* REQUIRED ACTION: What you give back must match the data exactly, minus the pictures.

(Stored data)
################
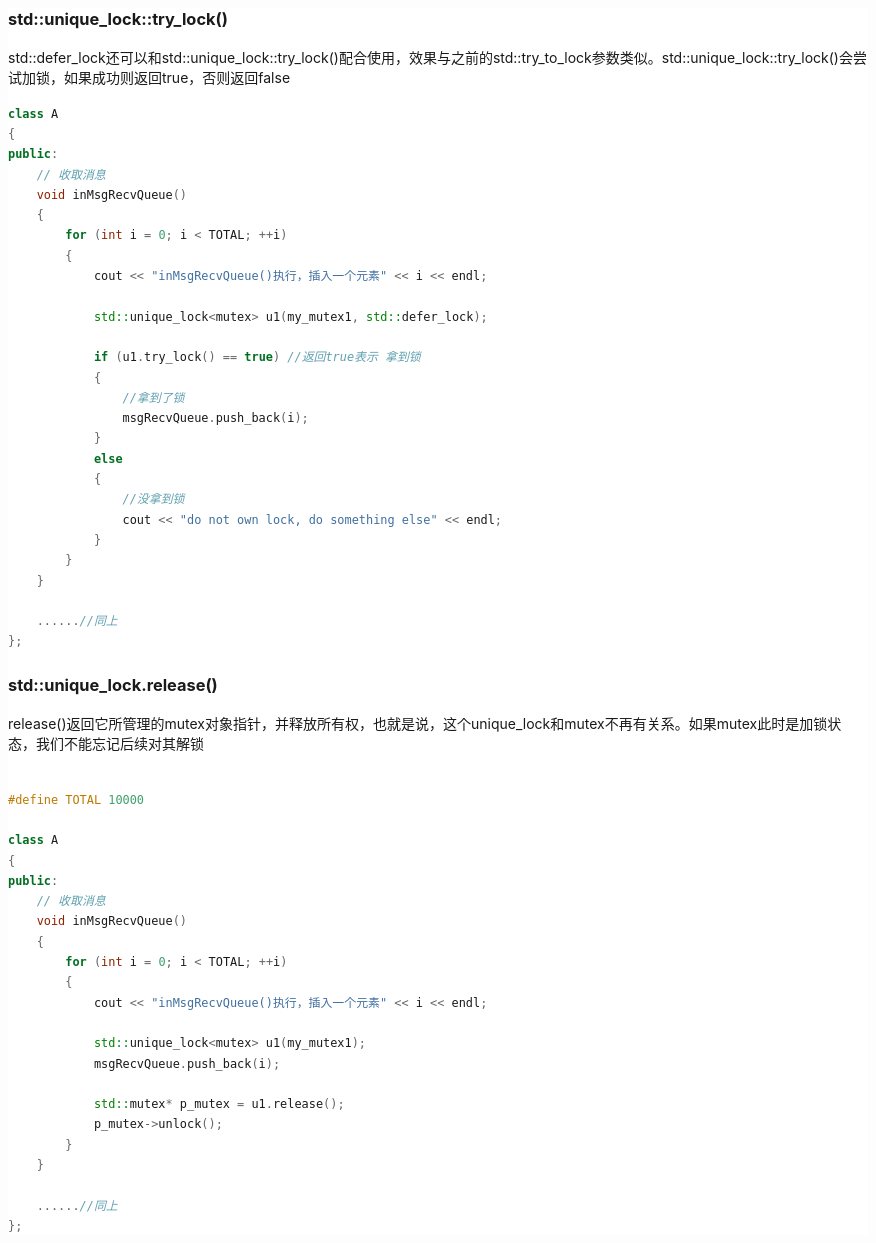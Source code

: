 ### std::unique_lock::try_lock()  

std::defer_lock还可以和std::unique_lock::try_lock()配合使用，效果与之前的std::try_to_lock参数类似。std::unique_lock::try_lock()会尝试加锁，如果成功则返回true，否则返回false  

```c++
class A
{
public:
    // 收取消息
    void inMsgRecvQueue()
    {
        for (int i = 0; i < TOTAL; ++i)
        {
            cout << "inMsgRecvQueue()执行，插入一个元素" << i << endl;

            std::unique_lock<mutex> u1(my_mutex1, std::defer_lock);

            if (u1.try_lock() == true) //返回true表示 拿到锁
            {
                //拿到了锁
                msgRecvQueue.push_back(i);
            }
            else
            {
                //没拿到锁
                cout << "do not own lock, do something else" << endl;
            }
        }
    }

    ......//同上
};
```

### std::unique_lock.release()  

release()返回它所管理的mutex对象指针，并释放所有权，也就是说，这个unique_lock和mutex不再有关系。如果mutex此时是加锁状态，我们不能忘记后续对其解锁  

```c++

#define TOTAL 10000

class A
{
public:
    // 收取消息
    void inMsgRecvQueue()
    {
        for (int i = 0; i < TOTAL; ++i)
        {
            cout << "inMsgRecvQueue()执行，插入一个元素" << i << endl;

            std::unique_lock<mutex> u1(my_mutex1);
            msgRecvQueue.push_back(i);

            std::mutex* p_mutex = u1.release();
            p_mutex->unlock();
        }
    }

    ......//同上
};
```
################
* RESULT BELOW:
Source code

: ### std::unique_lock::try_lock()  

std::defer_lock还可以和std::unique_lock::try_lock()配合使用，效果与之前的std::try_to_lock参数类似。std::unique_lock::try_lock()会尝试加锁，如果成功则返回true，否则返回false  

```c++
class A
{
public:
    // 收取消息
    void inMsgRecvQueue()
    {
        for (int i = 0; i < TOTAL; ++i)
        {
            cout << "inMsgRecvQueue()执行，插入一个元素" << i << endl;

            std::unique_lock<mutex> u1(my_mutex1, std::defer_lock);

            if (u1.try_lock() == true) //返回true表示 拿到锁
            {
                //拿到了锁
                msgRecvQueue.push_back(i);
            }
            else
            {
                //没拿到锁
                cout << "do not own lock, do something else" << endl;
            }
        }
    }

    ......//同上
};
```

### std::unique_lock.release()  

release()返回它所管理的mutex对象指针，并释放所有权，也就是说，这个unique_lock和mutex不再有关系。如果mutex此时是加锁状态，我们不能忘记后续对其解锁  

```c++

#define TOTAL 10000

class A
{
public:
    // 收取消息
    void inMsgRecvQueue()
    {
        for (int i = 0; i < TOTAL; ++i)
        {
            cout << "inMsgRecvQueue()执行，插入一个元素" << i << endl;

            std::unique_lock<mutex> u1(my_mutex1);
            msgRecvQueue.push_back(i);

            std::mutex* p_mutex = u1.release();
            p_mutex->unlock();
        }
    }

    ......//同上
};
```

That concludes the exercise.